Ce dernier relève une dimension « de plus en plus mystique et totalisante » du bolsonarisme. « La militance donne un sens à la vie de ces militants d’extrême droite. En sortant dans la rue et en protestant, ils retrouvent une part de dignité. Ils ont l’impression d’être de nobles héros aventuriers, combattant pour la vérité et le bien, de véritables élus de Dieu », détaille M. de Figueiredo Sales.

« Ces gens ne font pas de pantomime »

Faudrait-il pour autant interner de force les bolsonaristes ? Jonas Medeiros, chercheur au Centre brésilien d’analyse et de planification, étudie de près les rassemblements en cours et balaie pour sa part toute « irrationalité » supposée des bolsonaristes. « Ils peuvent paraître déroutants au premier abord, mais ils ne sont ni fous ni malades. Ils obéissent à une logique, que je qualifie de rationalité alternative », diagnostique ce dernier.

Tout part « de l’impression sincère que l’élection leur a été volée et qu’une dictature communiste est en train d’être instaurée », explique le chercheur. Une fois cette idée bien ancrée, « la résistance à l’oppression, l’appel désespéré à Dieu et à l’armée prennent tout leur sens ». La demande d’un putsch, dans un pays qui en a connu une bonne dizaine, est d’ailleurs tout sauf irrationnelle. « Au regard de l’histoire du Brésil, c’est même plutôt logique », souligne M. Medeiros.

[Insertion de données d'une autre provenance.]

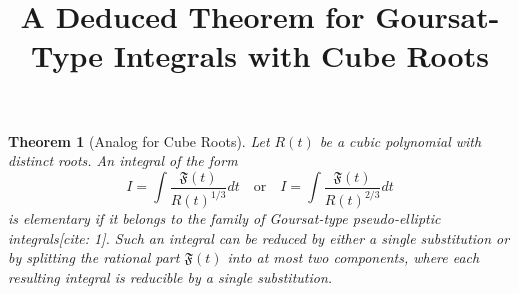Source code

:\documentclass{article}
\title{\textbf{A Deduced Theorem for Goursat-Type Integrals with Cube Roots}}
\author{}
\date{}
\theoremstyle{plain}
\newtheorem{theorem}{Theorem}
\newcommand{\Fcal}{\mathfrak{F}}
\begin{document}
\maketitle

\begin{theorem}[Analog for Cube Roots]
Let $R(t)$ be a cubic polynomial with distinct roots. An integral of the form 
$$ I = \int \frac{\Fcal(t)}{R(t)^{1/3}} dt \quad \text{or} \quad I = \int \frac{\Fcal(t)}{R(t)^{2/3}} dt $$
is elementary if it belongs to the family of Goursat-type pseudo-elliptic integrals[cite: 1]. Such an integral can be reduced by either a single substitution or by splitting the rational part $\Fcal(t)$ into at most two components, where each resulting integral is reducible by a single substitution.
\end{theorem}
\end{document}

Les actes parfois effarants des manifestants auraient par ailleurs selon le chercheur une explication psychologique. « Après la défaite, quantité de bolsonaristes sont entrés en dépression. Beaucoup utilisent les rassemblements comme un moyen de canaliser leurs énergies et de ne pas sombrer. D’où des gestes parfois très chargés émotionnellement », analyse M. Medeiros.

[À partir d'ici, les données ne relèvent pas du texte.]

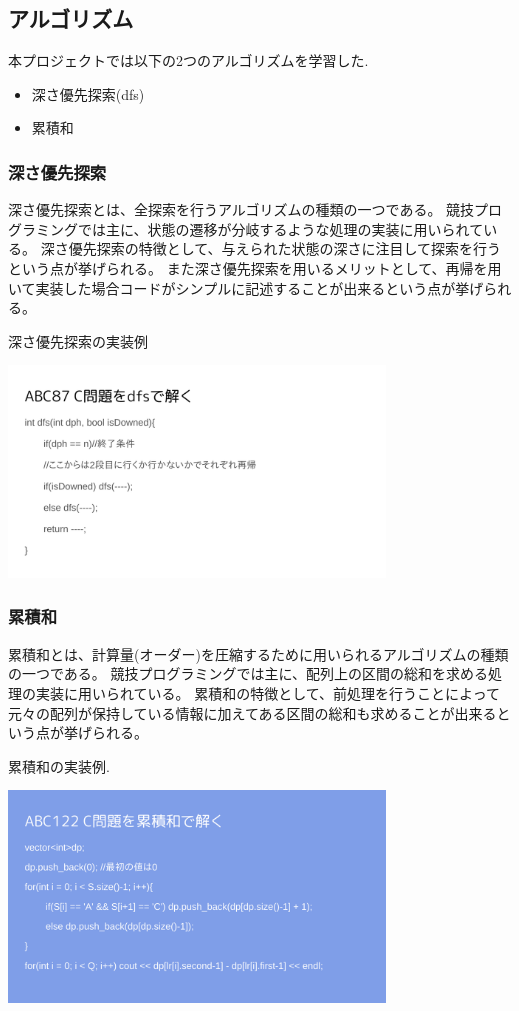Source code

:\documentclass[11pt,a4paper]{jsarticle}
\begin{document}
\subsection{アルゴリズム}
本プロジェクトでは以下の2つのアルゴリズムを学習した.
\begin{itemize}
    \item 深さ優先探索(dfs)
    \item 累積和
\end{itemize}

\subsubsection{深さ優先探索}
深さ優先探索とは、全探索を行うアルゴリズムの種類の一つである。
競技プログラミングでは主に、状態の遷移が分岐するような処理の実装に用いられている。
深さ優先探索の特徴として、与えられた状態の深さに注目して探索を行うという点が挙げられる。
また深さ優先探索を用いるメリットとして、再帰を用いて実装した場合コードがシンプルに記述することが出来るという点が挙げられる。

深さ優先探索の実装例

\includegraphics[width=10cm]{dfs.png}

\subsubsection{累積和}
累積和とは、計算量(オーダー)を圧縮するために用いられるアルゴリズムの種類の一つである。
競技プログラミングでは主に、配列上の区間の総和を求める処理の実装に用いられている。
累積和の特徴として、前処理を行うことによって元々の配列が保持している情報に加えてある区間の総和も求めることが出来るという点が挙げられる。

累積和の実装例.

\includegraphics[width=10cm]{ruisekiwa.png}
\end{document}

Comme la plupart des observateurs, ce dernier ne voit pas les bolsonaristes quitter la rue de sitôt et ce malgré l’investiture de Lula, prévue le 1er janvier 2023. « Derrière leur côté excentrique et absurde, ces gens ne font pas de pantomime. Ils ont un projet politique autoritaire bien identifié, qu’ils souhaitent imposer au pays », croit le psychanalyste Tales Ab’Saber. En somme, mieux vaut battre le pavé que s’allonger sur le divan.